One Dollar captures the spirit of the steel city

Josiah Martin | A&E Editor

8/30/18

Western Pennsylvania rarely acts as the setting of a television series. The only shows that immediately come to mind are This is Us and Mr. Belvedere, the latter of which took place in Beaver Falls, and rarely, if ever, made reference to this fact. One Dollar, set in the tone-perfect, fictional Pittsburgh suburb of Braden, is a far cry from Mr. Belvedere.

The new series, available on CBS’s All Access service starts Aug. 30. It follows a dollar bill as it exchanges hands between people involved in a murder mystery. The first two episodes of the show are riveting, dark and packed with smart, quick dialog. The ensemble cast expertly portrays characters that feel real, every one of them a flawed hero or a lovable villain. Most importantly and stunningly, the show looks, sounds and feels authentically Pittsburgh.

One Dollar centers largely around Garrett Drimmer (Philip Ettinger), a single father and steel worker, who struggles to support his daughter with the gruelling hours and low wages of the steel mill, run by Bud Carl (John Carroll Lynch). After a pool of blood is discovered at the mill, it begins to seem that Garrett was somehow involved in the act. Meanwhile, Dannie Furlbee (Kirrilee Berger) begins her own investigation into Garrett after he hops a country club fence to unexpectedly knock her date unconscious around the time of the murders.

At the same time, Dannie’s mother hires private investigator Jake Noveer (Nathaniel Martello-White) to see if her husband, Wilson Furlbee (Greg Germann), a wealthy real-estate developer who wishes to build an apartment complex on the site of the steel mill, is cheating on her. Wilson, coincidentally, hires Jake to investigate the murder himself as part of his desire for the property.

The show keeps you hooked as the relationships between these characters and others grow more complex, and new characters such as Leslie Odom Jr.’s Randall Abatsy appear with no clear connection to the events that have so far unfolded. One Dollar keeps you wanting answers, but not in an insufferable, constantly revolving narrative sort of way. Instead, you’re satisified by always learning information you didn’t know you needed, and always finding that a character you’re already familiar with is a more important figure than you had anticipated.

Being native to a streaming platform, the show is a bit gorier and more profanity-laden than one would come to expect from a CBS series. In fact, the series lacks almost all the painful tropes of “network”-style television. It isn’t over-simplified, it isn’t overacted, it doesn’t feel cheap. One Dollar is a drama for the streaming age. Once the whole season is released, its captivating nature will make it easily bingeable, but its deep, complex plot makes it perfect for traditional week-to-week viewing nonetheless.
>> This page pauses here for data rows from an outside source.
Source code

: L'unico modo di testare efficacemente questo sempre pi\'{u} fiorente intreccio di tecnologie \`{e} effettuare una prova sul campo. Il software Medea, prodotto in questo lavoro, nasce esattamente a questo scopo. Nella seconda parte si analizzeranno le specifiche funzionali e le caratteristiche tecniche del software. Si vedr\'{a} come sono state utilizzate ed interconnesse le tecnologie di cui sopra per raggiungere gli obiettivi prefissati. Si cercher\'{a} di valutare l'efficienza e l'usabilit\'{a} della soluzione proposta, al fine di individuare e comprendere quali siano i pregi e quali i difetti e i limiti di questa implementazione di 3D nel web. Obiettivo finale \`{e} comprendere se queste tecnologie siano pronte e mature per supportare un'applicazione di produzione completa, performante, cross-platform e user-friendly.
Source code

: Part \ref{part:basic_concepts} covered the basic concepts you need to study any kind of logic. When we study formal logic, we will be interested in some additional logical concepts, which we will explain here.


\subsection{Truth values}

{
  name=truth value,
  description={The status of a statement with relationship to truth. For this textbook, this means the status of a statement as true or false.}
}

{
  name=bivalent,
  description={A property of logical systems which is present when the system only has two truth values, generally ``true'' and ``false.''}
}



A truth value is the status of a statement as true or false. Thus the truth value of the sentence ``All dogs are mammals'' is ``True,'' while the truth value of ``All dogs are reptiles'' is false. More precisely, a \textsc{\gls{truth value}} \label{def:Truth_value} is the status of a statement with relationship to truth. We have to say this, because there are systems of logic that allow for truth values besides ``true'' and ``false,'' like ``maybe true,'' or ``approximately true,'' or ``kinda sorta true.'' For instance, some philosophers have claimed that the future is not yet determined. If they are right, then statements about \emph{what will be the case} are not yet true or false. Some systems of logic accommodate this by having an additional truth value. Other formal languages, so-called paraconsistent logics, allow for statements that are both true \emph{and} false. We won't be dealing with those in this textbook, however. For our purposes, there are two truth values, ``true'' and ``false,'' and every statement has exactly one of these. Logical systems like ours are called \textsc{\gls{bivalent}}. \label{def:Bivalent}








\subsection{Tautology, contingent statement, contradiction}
The aspect of this show that will blow local viewers away is its accurate portrayal of Pittsburgh and its citizens. Many of the characters carry a heavy “yinzer” accent, a particular and difficult dialect to replicate for actors not from the area. The only exception would be actor Christopher Denham, whose otherwise flawless and at times comical performance as Police Chief Peter Trask was marred by the fluctuating presence of his Pittsburgh accent, always subtle but disappearing and reappearing at random.

Visually, the town of Braden is a hilly, slightly decrepit aging steel town. To Pittsburgh-native viewers, it will look like home as much as the actors sound like home. Nearly every establishing shot has a river, bridge or mill on the horizon. The colors are warm, the clothes are old, the houses are run-down. Perfectly, maybe poetically, in one scene near the beginning of the first episode, as the steel industry is collapsing and taking Braden with it, a single, anachronistically modern and clean self-driving car passes through town, to the puzzlement of Drimmer.

One Dollar is a murder mystery, yes, but it is a horror story for the last survivors of rust-belt America. It is a story where every character is at the end of their rope, and trapped in the shadow of the steel mill in the distance. For Pittsburghers, One Dollar is a must-see.